A recent case (Robert Prow and others v Argyll and Bute Council) serves as yet another reminder of the importance of taking care when drafting notices.
The facts
A lease provided for the rent to be reviewed on 1 October 2010. The rent review clause obliged the landlords to give the tenants 3 months' notice prior to the review date. If the landlords failed to give the requisite notice, they were entitled to review the rent as at the 28th day of any month following the review date by giving 3 months' notice before such date.
The landlords' surveyor wrote to the tenants on 19 July 2010 stating that the landlords wished to review the rent as from 1 November 2010 to £58,000pa. This was an incorrect review date and the letter also incorrectly named a different company as landlord. On 24 August 2010 the landlords' surveyor wrote again to the tenants (on behalf of the correct landlords) giving notice that the landlords required the rent to be reviewed as at 28 November 2010 to £58,000pa.
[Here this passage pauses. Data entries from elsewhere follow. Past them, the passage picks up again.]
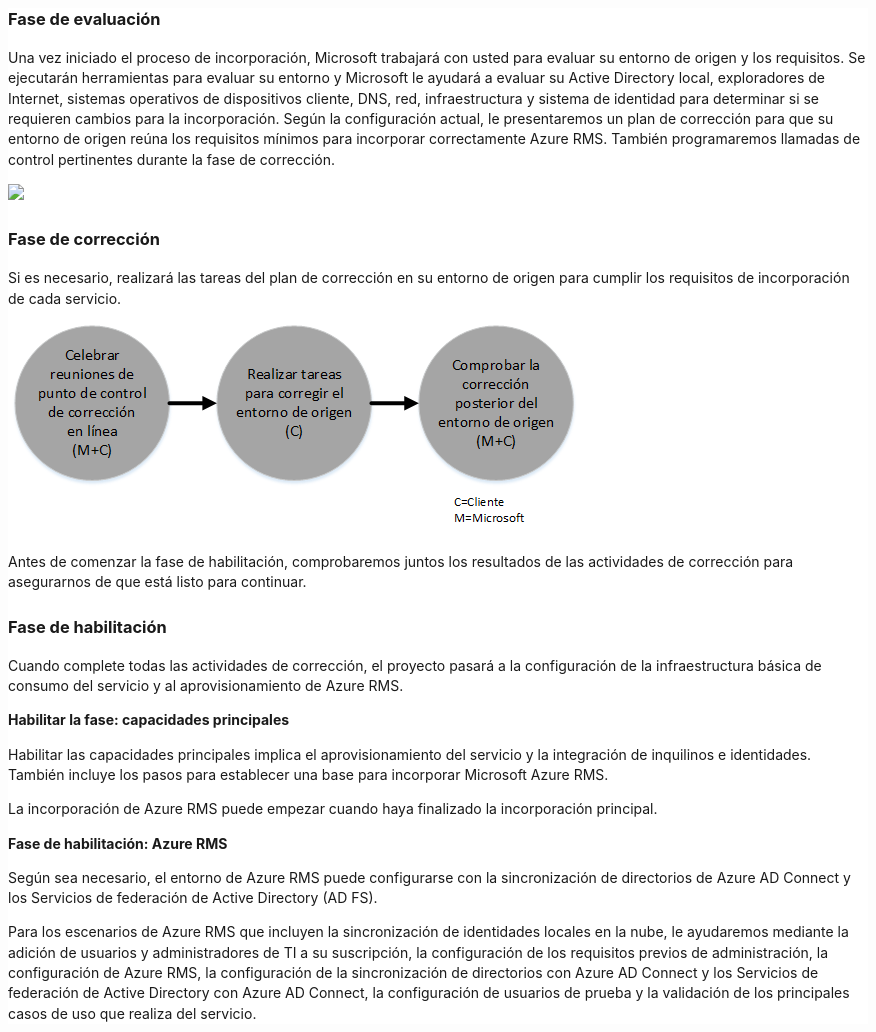 ### Fase de evaluación
Una vez iniciado el proceso de incorporación, Microsoft trabajará con usted para evaluar su entorno de origen y los requisitos. Se ejecutarán herramientas para evaluar su entorno y Microsoft le ayudará a evaluar su Active Directory local, exploradores de Internet, sistemas operativos de dispositivos cliente, DNS, red, infraestructura y sistema de identidad para determinar si se requieren cambios para la incorporación. Según la configuración actual, le presentaremos un plan de corrección para que su entorno de origen reúna los requisitos mínimos para incorporar correctamente Azure RMS. También programaremos llamadas de control pertinentes durante la fase de corrección.

![](../Image/Microsoft-Azure-AD-Premium-assess-phase-v6.png)

### Fase de corrección
Si es necesario, realizará las tareas del plan de corrección en su entorno de origen para cumplir los requisitos de incorporación de cada servicio.

![](../Image/Microsoft-Azure-AD-Premium-remediate-phase-1.png)

Antes de comenzar la fase de habilitación, comprobaremos juntos los resultados de las actividades de corrección para asegurarnos de que está listo para continuar.

### Fase de habilitación
Cuando complete todas las actividades de corrección, el proyecto pasará a la configuración de la infraestructura básica de consumo del servicio y al aprovisionamiento de Azure RMS.

**Habilitar la fase: capacidades principales**

Habilitar las capacidades principales implica el aprovisionamiento del servicio y la integración de inquilinos e identidades. También incluye los pasos para establecer una base para incorporar Microsoft Azure RMS.

La incorporación de Azure RMS puede empezar cuando haya finalizado la incorporación principal.

**Fase de habilitación: Azure RMS**

Según sea necesario, el entorno de Azure RMS puede configurarse con la sincronización de directorios de Azure AD Connect y los Servicios de federación de Active Directory (AD FS).

Para los escenarios de Azure RMS que incluyen la sincronización de identidades locales en la nube, le ayudaremos mediante la adición de usuarios y administradores de TI a su suscripción, la configuración de los requisitos previos de administración, la configuración de Azure RMS, la configuración de la sincronización de directorios con Azure AD Connect y los Servicios de federación de Active Directory con Azure AD Connect, la configuración de usuarios de prueba y la validación de los principales casos de uso que realiza del servicio.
The question was whether the landlords had sufficiently served their rent review notice.
How do Courts look at notices which contain errors?
When looking at the validity of notices there are 2 steps:
If the answer to the first question is no, that the notice does not comply with the formal requirements of the lease, then you do not go on to apply the reasonable recipient test to construe the notice.
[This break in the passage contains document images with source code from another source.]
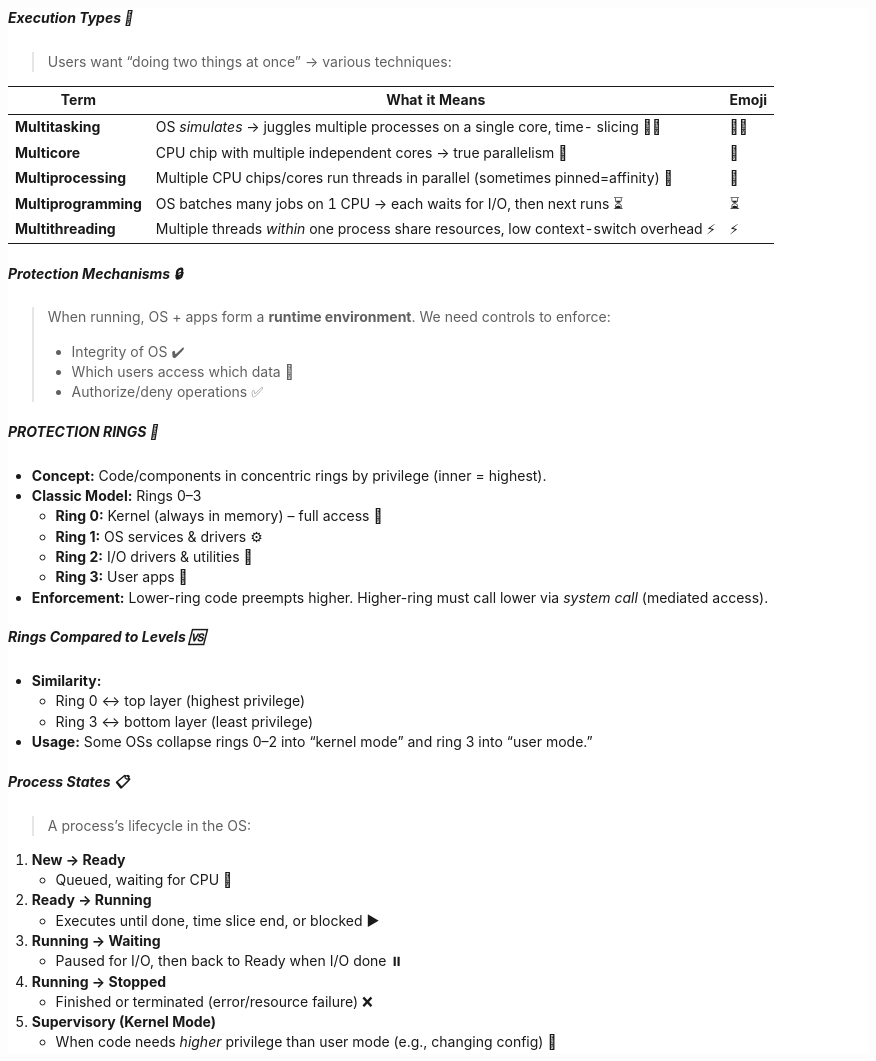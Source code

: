 ##### Execution Types 🚀

> Users want “doing two things at once” → various techniques:

| Term                | What it Means                                                                 | Emoji  |
|---------------------|-------------------------------------------------------------------------------|--------|
| **Multitasking**    | OS _simulates_ → juggles multiple processes on a single core, time- slicing 🤹‍♂️ | 🤹‍♂️   |
| **Multicore**       | CPU chip with multiple independent cores → true parallelism 🧩                  | 🧩     |
| **Multiprocessing** | Multiple CPU chips/cores run threads in parallel (sometimes pinned=affinity) 🤝 | 🤝     |
| **Multiprogramming**| OS batches many jobs on 1 CPU → each waits for I/O, then next runs ⏳            | ⏳     |
| **Multithreading**  | Multiple threads _within_ one process share resources, low context-switch overhead ⚡ | ⚡ |

##### Protection Mechanisms 🔒

> When running, OS + apps form a **runtime environment**. We need controls to enforce:
> - Integrity of OS ✔️  
> - Which users access which data 👤  
> - Authorize/deny operations ✅  

##### PROTECTION RINGS 🎯

- **Concept:** Code/components in concentric rings by privilege (inner = highest).  
- **Classic Model:** Rings 0–3  
  - **Ring 0:** Kernel (always in memory) – full access 👑  
  - **Ring 1:** OS services & drivers ⚙️  
  - **Ring 2:** I/O drivers & utilities 📂  
  - **Ring 3:** User apps 📱  
- **Enforcement:** Lower-ring code preempts higher. Higher-ring must call lower via _system call_ (mediated access).

##### Rings Compared to Levels 🆚

- **Similarity:**  
  - Ring 0 ↔ top layer (highest privilege)  
  - Ring 3 ↔ bottom layer (least privilege)  
- **Usage:** Some OSs collapse rings 0–2 into “kernel mode” and ring 3 into “user mode.”

##### Process States 📋
> A process’s lifecycle in the OS:

1. **New → Ready**  
   - Queued, waiting for CPU 📝  
2. **Ready → Running**  
   - Executes until done, time slice end, or blocked ▶️  
3. **Running → Waiting**  
   - Paused for I/O, then back to Ready when I/O done ⏸️  
4. **Running → Stopped**  
   - Finished or terminated (error/resource failure) ❌  
5. **Supervisory (Kernel Mode)**  
   - When code needs _higher_ privilege than user mode (e.g., changing config) 🔧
If the answer is yes, you need to consider the "reasonable recipient" test. The question sometimes asked by the Court is whether the recipient was misled or whether the notice "clearly and explicitly" conveyed the necessary information.
The decision
At first instance it was held that the errors in the first notice meant that it failed to comply with the formal requirements of the lease (the first test) and was not an effective rent review notice. However, the second notice did satisfy both the formal requirements of the lease and the "reasonable recipient" test and was valid.
On appeal the tenants argued that the second letter was not a valid notice. They argued that although it was correct to apply the "reasonable recipient" test, the Judge at first instance had erred in concluding that the second letter had cleared up the confusion caused by the first letter. The reasonable recipient test was an objective one and a demanding one, being: "is it plain that the reasonable recipient cannot be misled by it". If there was scope for confusion, the test would not be met. The tenants argued that in this case the recipient was faced with two competing and contradictory notices and two overlapping periods for service. The second letter did not address in express terms all of the errors that had been contained in the first letter. Such confusion was sufficient to conclude that the "reasonable recipient" test had not been met.
The appeal was refused. It was clear that the first invalid notice was superseded by the second notice, which itself complied with the fundamental requirements of the lease and satisfied the "reasonable recipient" test. There was no scope for confusion as a consequence of the issue of both notices, assuming that the reasonable recipient applied his common sense. The notices were served under two different provisions of the lease (the lease had a mechanism whereby if the landlord served an invalid rent review notice he could review on the 28th of any month thereafter) and were not competing notices.
Lessons to be learned
Always carefully check the terms of the lease when serving a notice and make sure that the requirements of the relevant provisions are met. Although the "reasonable recipient" test may be a get out of jail card in some instances this will not always be the case.